The price of gold increased by more than $110 (R2090) over the last seven days, and ended Friday on $1 930 per ounce due to tensions in the Middle East boosting demand for the yellow metal.
Analysts said growing tensions in the Middle East were also driving greater demand for bullion as investors began to price in the disruptive impact that an escalation in the conflict between Israel and Hamas may have in the financial markets.
Sequoia Capital Management consulting economist Chris Harmse said the gold rally was expected to continue boosting the rand exchange rate as there was no end in sight in the conflict in the Middle East.
“Given that the gold price had surged by $53 per ounce last Friday, the metals and mining index improved by 4.90% on the day. It is now expected that this tendency will continue,” Harmse said.

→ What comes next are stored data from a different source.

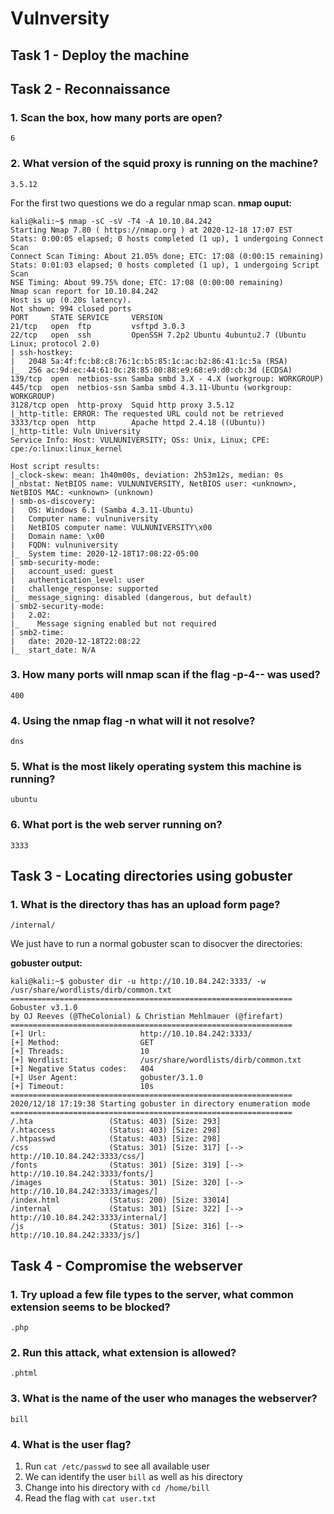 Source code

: # Vulnversity

## Task 1 - Deploy the machine

## Task 2 - Reconnaissance

### 1. Scan the box, how many ports are open?
```
6
```

### 2. What version of the squid proxy is running on the machine?
```
3.5.12
```
For the first two questions we do a regular nmap scan.
__nmap ouput:__
```
kali@kali:~$ nmap -sC -sV -T4 -A 10.10.84.242
Starting Nmap 7.80 ( https://nmap.org ) at 2020-12-18 17:07 EST
Stats: 0:00:05 elapsed; 0 hosts completed (1 up), 1 undergoing Connect Scan
Connect Scan Timing: About 21.05% done; ETC: 17:08 (0:00:15 remaining)
Stats: 0:01:03 elapsed; 0 hosts completed (1 up), 1 undergoing Script Scan
NSE Timing: About 99.75% done; ETC: 17:08 (0:00:00 remaining)
Nmap scan report for 10.10.84.242
Host is up (0.20s latency).
Not shown: 994 closed ports
PORT     STATE SERVICE     VERSION
21/tcp   open  ftp         vsftpd 3.0.3
22/tcp   open  ssh         OpenSSH 7.2p2 Ubuntu 4ubuntu2.7 (Ubuntu Linux; protocol 2.0)
| ssh-hostkey: 
|   2048 5a:4f:fc:b8:c8:76:1c:b5:85:1c:ac:b2:86:41:1c:5a (RSA)
|_  256 ac:9d:ec:44:61:0c:28:85:00:88:e9:68:e9:d0:cb:3d (ECDSA)
139/tcp  open  netbios-ssn Samba smbd 3.X - 4.X (workgroup: WORKGROUP)
445/tcp  open  netbios-ssn Samba smbd 4.3.11-Ubuntu (workgroup: WORKGROUP)
3128/tcp open  http-proxy  Squid http proxy 3.5.12
|_http-title: ERROR: The requested URL could not be retrieved
3333/tcp open  http        Apache httpd 2.4.18 ((Ubuntu))
|_http-title: Vuln University
Service Info: Host: VULNUNIVERSITY; OSs: Unix, Linux; CPE: cpe:/o:linux:linux_kernel

Host script results:
|_clock-skew: mean: 1h40m00s, deviation: 2h53m12s, median: 0s
|_nbstat: NetBIOS name: VULNUNIVERSITY, NetBIOS user: <unknown>, NetBIOS MAC: <unknown> (unknown)
| smb-os-discovery: 
|   OS: Windows 6.1 (Samba 4.3.11-Ubuntu)
|   Computer name: vulnuniversity
|   NetBIOS computer name: VULNUNIVERSITY\x00
|   Domain name: \x00
|   FQDN: vulnuniversity
|_  System time: 2020-12-18T17:08:22-05:00
| smb-security-mode: 
|   account_used: guest
|   authentication_level: user
|   challenge_response: supported
|_  message_signing: disabled (dangerous, but default)
| smb2-security-mode: 
|   2.02: 
|_    Message signing enabled but not required
| smb2-time: 
|   date: 2020-12-18T22:08:22
|_  start_date: N/A
```

### 3. How many ports will nmap scan if the flag -p-4-- was used?
```
400
```

### 4. Using the nmap flag -n what will it not resolve?
```
dns
```

### 5. What is the most likely operating system this machine is running?
```
ubuntu
```

### 6. What port is the web server running on?
```
3333
```

## Task 3 - Locating directories using gobuster

### 1. What is the directory thas has an upload form page?
```
/internal/
```
We just have to run a normal gobuster scan to disocver the directories:

__gobuster output:__
```
kali@kali:~$ gobuster dir -u http://10.10.84.242:3333/ -w /usr/share/wordlists/dirb/common.txt 
===============================================================
Gobuster v3.1.0
by OJ Reeves (@TheColonial) & Christian Mehlmauer (@firefart)
===============================================================
[+] Url:                     http://10.10.84.242:3333/
[+] Method:                  GET
[+] Threads:                 10
[+] Wordlist:                /usr/share/wordlists/dirb/common.txt
[+] Negative Status codes:   404
[+] User Agent:              gobuster/3.1.0
[+] Timeout:                 10s
===============================================================
2020/12/18 17:19:38 Starting gobuster in directory enumeration mode
===============================================================
/.hta                 (Status: 403) [Size: 293]
/.htaccess            (Status: 403) [Size: 298]
/.htpasswd            (Status: 403) [Size: 298]
/css                  (Status: 301) [Size: 317] [--> http://10.10.84.242:3333/css/]
/fonts                (Status: 301) [Size: 319] [--> http://10.10.84.242:3333/fonts/]
/images               (Status: 301) [Size: 320] [--> http://10.10.84.242:3333/images/]
/index.html           (Status: 200) [Size: 33014]                                     
/internal             (Status: 301) [Size: 322] [--> http://10.10.84.242:3333/internal/]
/js                   (Status: 301) [Size: 316] [--> http://10.10.84.242:3333/js/]
```

## Task 4 - Compromise the webserver

### 1. Try upload a few file types to the server, what common extension seems to be blocked? 
```
.php
```

### 2. Run this attack, what extension is allowed?
```
.phtml
```

### 3. What is the name of the user who manages the webserver?
```
bill
```

### 4. What is the user flag?

1. Run `cat /etc/passwd` to see all available user
2. We can identify the user `bill` as well as his directory
3. Change into his directory with `cd /home/bill`
4. Read the flag with `cat user.txt` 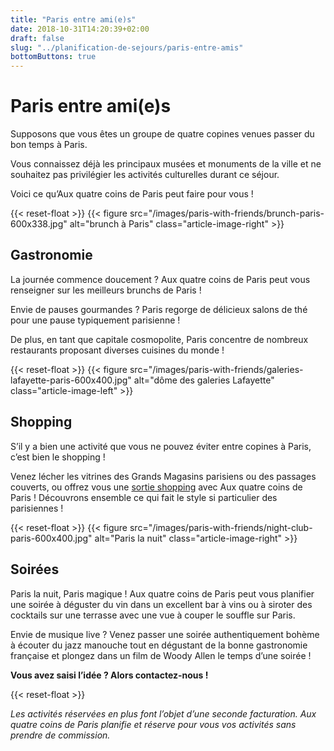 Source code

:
 ```yaml
---
title: "Paris entre ami(e)s"
date: 2018-10-31T14:20:39+02:00
draft: false
slug: "../planification-de-sejours/paris-entre-amis"
bottomButtons: true
---
```


# Paris entre ami(e)s

Supposons que vous êtes un groupe de quatre copines venues passer du bon temps à Paris.

Vous connaissez déjà les principaux musées et monuments de la ville et ne souhaitez pas privilégier les activités culturelles durant ce séjour.

Voici ce qu’Aux quatre coins de Paris peut faire pour vous !

{{< reset-float >}}
{{< figure src="/images/paris-with-friends/brunch-paris-600x338.jpg"
alt="brunch à Paris" class="article-image-right" >}}

## Gastronomie

La journée commence doucement ? Aux quatre coins de Paris peut vous renseigner sur les meilleurs brunchs de Paris !

Envie de pauses gourmandes ? Paris regorge de délicieux salons de thé pour une pause typiquement parisienne !

De plus, en tant que capitale cosmopolite, Paris concentre de nombreux restaurants proposant diverses cuisines du monde !

{{< reset-float >}}
{{< figure src="/images/paris-with-friends/galeries-lafayette-paris-600x400.jpg"
alt="dôme des galeries Lafayette" class="article-image-left" >}}

## Shopping

S’il y a bien une activité que vous ne pouvez éviter entre copines à Paris, c’est bien le shopping !

Venez lécher les vitrines des Grands Magasins parisiens ou des passages couverts, ou offrez vous une [sortie shopping](/fr/promenades-privees/shopping-mode-a-paris/) avec Aux quatre coins de Paris ! Découvrons ensemble ce qui fait le style si particulier des parisiennes !

{{< reset-float >}}
{{< figure src="/images/paris-with-friends/night-club-paris-600x400.jpg"
alt="Paris la nuit" class="article-image-right" >}}

## Soirées

Paris la nuit, Paris magique ! Aux quatre coins de Paris peut vous planifier une soirée à déguster du vin dans un excellent bar à vins ou à siroter des cocktails sur une terrasse avec une vue à couper le souffle sur Paris.

Envie de musique live ? Venez passer une soirée authentiquement bohème à écouter du jazz manouche tout en dégustant de la bonne gastronomie française et plongez dans un film de Woody Allen le temps d’une soirée !


**Vous avez saisi l’idée ? Alors contactez-nous !**


{{< reset-float >}}

*Les activités réservées en plus font l’objet d’une seconde facturation. Aux quatre coins de Paris planifie et réserve pour vous vos activités sans prendre de commission.*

“The big spike in the gold price caused the rand also to appreciate strongly by more than 50 cents against the US dollar over the last week. The currency traded at the close of the JSE on Friday at R18.99/$.”
Middle East tensions also continued to impact oil prices as well, and Brent was quoted at $86.60 during the early hours of Friday morning before spiking dramatically.
Brent crude futures topped $90 per barrel on Friday, up nearly 6% on the week as the conflict in southern Israel and Gaza unfolds, raising geopolitical risks in the Middle East.
The US also imposed the first sanctions on owners of tankers carrying Russian oil priced above the G7’s price cap of $60 per barrel to enforce measures meant to punish Russia for the invasion of Ukraine.
Investec chief economist Annabel Bishop said oil prices had already reached $94.43 per barrel on tightening supply over September, with the US having drawn down its Strategic Petroleum Reserve (SPR) to limit oil price gains, but this has created worries now of shortages as the reserve is depleted.
“The depletion of the US’s SPR reserves is adding to the lift in oil prices, with neither Israel nor Palestine key oil exporters, but risks for higher oil prices (with Brent reaching or exceeding US$100/bbl) this year exist on the conflict widening to other regions, as the war intensifies currently,” Bishop said.
“Higher oil prices add directly to inflation, with markets having hoped that the upwards interest rate hike cycle had ended globally, even if rates are likely to stay higher for longer. The war could imperil the terminal rate having already been reached.”